[Recorded data]
::::::::::
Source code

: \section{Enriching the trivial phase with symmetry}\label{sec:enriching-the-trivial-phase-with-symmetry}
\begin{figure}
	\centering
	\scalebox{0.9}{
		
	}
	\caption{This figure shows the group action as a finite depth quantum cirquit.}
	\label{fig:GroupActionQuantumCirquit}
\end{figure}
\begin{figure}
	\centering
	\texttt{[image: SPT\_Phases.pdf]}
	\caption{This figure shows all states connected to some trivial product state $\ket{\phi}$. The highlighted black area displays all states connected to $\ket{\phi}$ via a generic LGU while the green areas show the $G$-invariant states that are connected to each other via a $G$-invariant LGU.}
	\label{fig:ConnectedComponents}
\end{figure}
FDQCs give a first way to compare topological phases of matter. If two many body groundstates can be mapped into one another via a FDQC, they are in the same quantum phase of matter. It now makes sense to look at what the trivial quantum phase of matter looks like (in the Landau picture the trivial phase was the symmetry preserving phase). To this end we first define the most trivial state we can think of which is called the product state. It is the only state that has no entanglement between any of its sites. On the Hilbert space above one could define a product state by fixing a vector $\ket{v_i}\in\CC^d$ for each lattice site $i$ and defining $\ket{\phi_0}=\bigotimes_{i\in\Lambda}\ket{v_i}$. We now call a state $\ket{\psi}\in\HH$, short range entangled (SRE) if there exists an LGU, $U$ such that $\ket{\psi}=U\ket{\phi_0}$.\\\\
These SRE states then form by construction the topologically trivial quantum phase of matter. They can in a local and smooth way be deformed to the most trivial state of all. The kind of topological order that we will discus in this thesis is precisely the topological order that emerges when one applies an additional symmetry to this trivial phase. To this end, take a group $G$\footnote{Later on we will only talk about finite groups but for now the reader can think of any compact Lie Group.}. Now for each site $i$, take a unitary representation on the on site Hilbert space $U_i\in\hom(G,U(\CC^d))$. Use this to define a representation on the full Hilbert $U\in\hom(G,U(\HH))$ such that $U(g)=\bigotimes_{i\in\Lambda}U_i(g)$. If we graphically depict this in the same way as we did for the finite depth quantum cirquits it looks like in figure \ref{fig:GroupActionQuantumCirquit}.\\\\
::::::::::
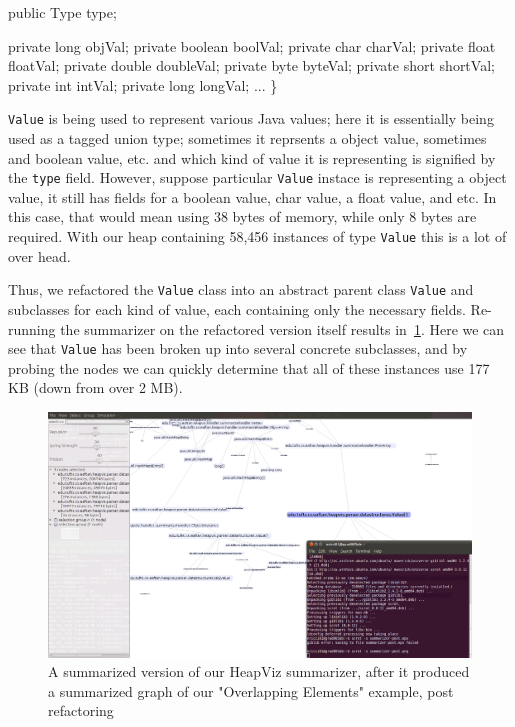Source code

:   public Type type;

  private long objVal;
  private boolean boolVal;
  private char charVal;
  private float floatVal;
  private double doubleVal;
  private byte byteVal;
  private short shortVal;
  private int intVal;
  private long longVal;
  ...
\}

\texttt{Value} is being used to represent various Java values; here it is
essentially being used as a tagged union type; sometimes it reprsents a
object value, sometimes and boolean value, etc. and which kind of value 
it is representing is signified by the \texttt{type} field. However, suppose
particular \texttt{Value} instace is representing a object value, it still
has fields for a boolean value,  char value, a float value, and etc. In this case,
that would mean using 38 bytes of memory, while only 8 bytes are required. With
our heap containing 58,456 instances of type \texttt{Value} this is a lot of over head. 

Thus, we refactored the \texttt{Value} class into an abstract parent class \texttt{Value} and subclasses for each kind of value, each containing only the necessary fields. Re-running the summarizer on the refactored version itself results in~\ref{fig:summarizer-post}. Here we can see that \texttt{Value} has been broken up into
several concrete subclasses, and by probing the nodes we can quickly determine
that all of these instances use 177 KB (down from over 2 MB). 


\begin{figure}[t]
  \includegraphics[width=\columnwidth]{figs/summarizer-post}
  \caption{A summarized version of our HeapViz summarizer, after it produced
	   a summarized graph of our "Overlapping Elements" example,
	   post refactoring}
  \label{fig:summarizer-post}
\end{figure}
::::::::::
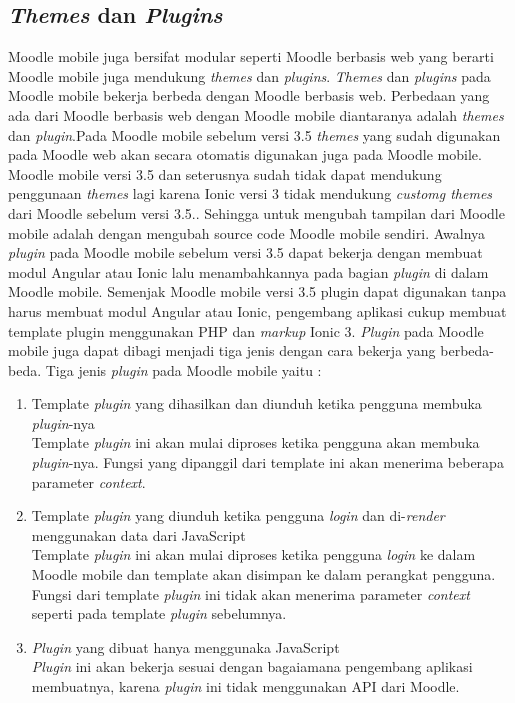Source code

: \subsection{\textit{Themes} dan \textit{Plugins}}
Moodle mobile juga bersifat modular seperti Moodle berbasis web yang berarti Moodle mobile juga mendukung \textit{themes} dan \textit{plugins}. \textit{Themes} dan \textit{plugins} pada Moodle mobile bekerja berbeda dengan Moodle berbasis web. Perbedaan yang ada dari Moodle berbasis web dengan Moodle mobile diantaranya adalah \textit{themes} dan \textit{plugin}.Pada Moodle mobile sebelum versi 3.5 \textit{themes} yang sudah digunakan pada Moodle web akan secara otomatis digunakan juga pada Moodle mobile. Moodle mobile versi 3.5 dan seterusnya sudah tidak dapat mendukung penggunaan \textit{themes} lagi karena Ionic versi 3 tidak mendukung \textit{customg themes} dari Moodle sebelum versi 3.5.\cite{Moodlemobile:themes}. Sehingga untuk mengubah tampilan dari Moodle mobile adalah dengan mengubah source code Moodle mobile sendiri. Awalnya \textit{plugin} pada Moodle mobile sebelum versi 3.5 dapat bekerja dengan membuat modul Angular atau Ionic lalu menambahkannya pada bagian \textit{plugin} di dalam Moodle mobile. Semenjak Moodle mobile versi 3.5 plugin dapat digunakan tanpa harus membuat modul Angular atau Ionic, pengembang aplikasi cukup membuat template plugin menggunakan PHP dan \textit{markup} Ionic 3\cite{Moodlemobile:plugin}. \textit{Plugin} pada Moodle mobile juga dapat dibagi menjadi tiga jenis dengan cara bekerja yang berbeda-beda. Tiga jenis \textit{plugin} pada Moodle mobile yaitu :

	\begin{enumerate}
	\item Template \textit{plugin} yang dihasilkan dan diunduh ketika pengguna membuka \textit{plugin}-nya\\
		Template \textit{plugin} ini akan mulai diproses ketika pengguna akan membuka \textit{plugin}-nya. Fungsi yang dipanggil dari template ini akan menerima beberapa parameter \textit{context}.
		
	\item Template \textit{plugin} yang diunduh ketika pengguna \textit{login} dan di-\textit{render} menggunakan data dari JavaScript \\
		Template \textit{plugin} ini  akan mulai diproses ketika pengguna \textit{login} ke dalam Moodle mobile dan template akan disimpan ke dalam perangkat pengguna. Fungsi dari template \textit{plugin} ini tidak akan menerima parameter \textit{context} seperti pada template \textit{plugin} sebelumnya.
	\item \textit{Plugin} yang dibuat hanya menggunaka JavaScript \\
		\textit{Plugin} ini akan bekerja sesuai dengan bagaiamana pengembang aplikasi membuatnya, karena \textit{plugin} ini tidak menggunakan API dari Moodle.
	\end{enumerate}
::::::::::
● **Your objective**:
Every line above from the line with "value, it still" to the line with "several concrete subclasses, and", both included, must be reproduced exactly, and no other line may appear.

● **Output of the task**:
particular \texttt{Value} instace is representing a object value, it still
has fields for a boolean value,  char value, a float value, and etc. In this case,
that would mean using 38 bytes of memory, while only 8 bytes are required. With
our heap containing 58,456 instances of type \texttt{Value} this is a lot of over head. 

Thus, we refactored the \texttt{Value} class into an abstract parent class \texttt{Value} and subclasses for each kind of value, each containing only the necessary fields. Re-running the summarizer on the refactored version itself results in~\ref{fig:summarizer-post}. Here we can see that \texttt{Value} has been broken up into
several concrete subclasses, and by probing the nodes we can quickly determine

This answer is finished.